**TASK TO COMPLETE:**
Output only the lines that run from the line holding "del circuito de" to the end of the data below, including both ends, without any pictures.
======== ENTRIES PROVIDED
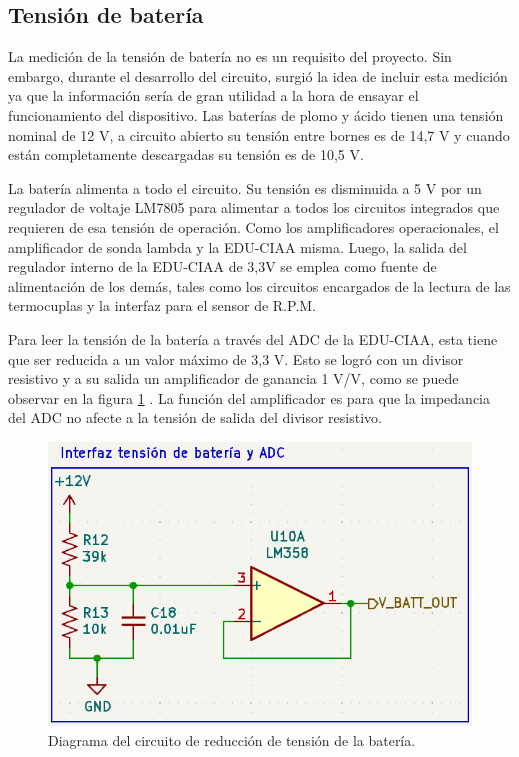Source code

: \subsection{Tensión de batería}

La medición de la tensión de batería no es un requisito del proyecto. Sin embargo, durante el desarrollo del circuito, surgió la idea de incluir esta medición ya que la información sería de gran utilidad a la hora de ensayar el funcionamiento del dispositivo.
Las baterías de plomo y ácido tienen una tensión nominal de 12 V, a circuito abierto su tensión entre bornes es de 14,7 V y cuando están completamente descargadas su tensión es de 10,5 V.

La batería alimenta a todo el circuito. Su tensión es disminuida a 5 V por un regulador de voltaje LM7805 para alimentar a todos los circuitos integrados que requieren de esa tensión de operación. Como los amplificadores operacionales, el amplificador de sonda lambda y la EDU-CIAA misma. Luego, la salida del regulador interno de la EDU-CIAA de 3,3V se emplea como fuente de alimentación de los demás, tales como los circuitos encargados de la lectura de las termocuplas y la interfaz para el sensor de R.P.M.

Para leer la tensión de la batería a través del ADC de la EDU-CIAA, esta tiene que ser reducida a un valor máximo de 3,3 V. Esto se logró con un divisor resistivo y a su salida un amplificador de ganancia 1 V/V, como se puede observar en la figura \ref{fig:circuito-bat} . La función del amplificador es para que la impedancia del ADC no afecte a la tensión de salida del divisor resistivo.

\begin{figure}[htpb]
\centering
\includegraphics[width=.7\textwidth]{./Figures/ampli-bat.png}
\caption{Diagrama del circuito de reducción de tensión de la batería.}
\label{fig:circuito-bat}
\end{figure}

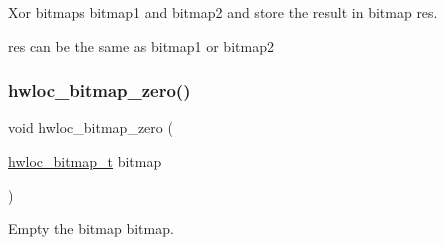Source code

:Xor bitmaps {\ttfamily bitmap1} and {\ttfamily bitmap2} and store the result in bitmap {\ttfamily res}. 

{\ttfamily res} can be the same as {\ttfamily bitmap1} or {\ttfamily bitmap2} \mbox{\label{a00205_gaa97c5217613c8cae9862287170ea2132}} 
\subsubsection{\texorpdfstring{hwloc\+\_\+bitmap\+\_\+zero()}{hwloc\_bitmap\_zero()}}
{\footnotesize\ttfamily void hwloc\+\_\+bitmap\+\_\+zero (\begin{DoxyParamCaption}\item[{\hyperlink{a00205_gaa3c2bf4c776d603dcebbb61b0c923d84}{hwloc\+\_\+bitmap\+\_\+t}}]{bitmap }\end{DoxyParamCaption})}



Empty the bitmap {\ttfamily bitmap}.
================
**EXERCISE ANSWER:**
\caption{Diagrama del circuito de reducción de tensión de la batería.}
\label{fig:circuito-bat}
\end{figure}

Source code

:Xor bitmaps {\ttfamily bitmap1} and {\ttfamily bitmap2} and store the result in bitmap {\ttfamily res}. 

{\ttfamily res} can be the same as {\ttfamily bitmap1} or {\ttfamily bitmap2} \mbox{\label{a00205_gaa97c5217613c8cae9862287170ea2132}} 
\subsubsection{\texorpdfstring{hwloc\+\_\+bitmap\+\_\+zero()}{hwloc\_bitmap\_zero()}}
{\footnotesize\ttfamily void hwloc\+\_\+bitmap\+\_\+zero (\begin{DoxyParamCaption}\item[{\hyperlink{a00205_gaa3c2bf4c776d603dcebbb61b0c923d84}{hwloc\+\_\+bitmap\+\_\+t}}]{bitmap }\end{DoxyParamCaption})}



Empty the bitmap {\ttfamily bitmap}.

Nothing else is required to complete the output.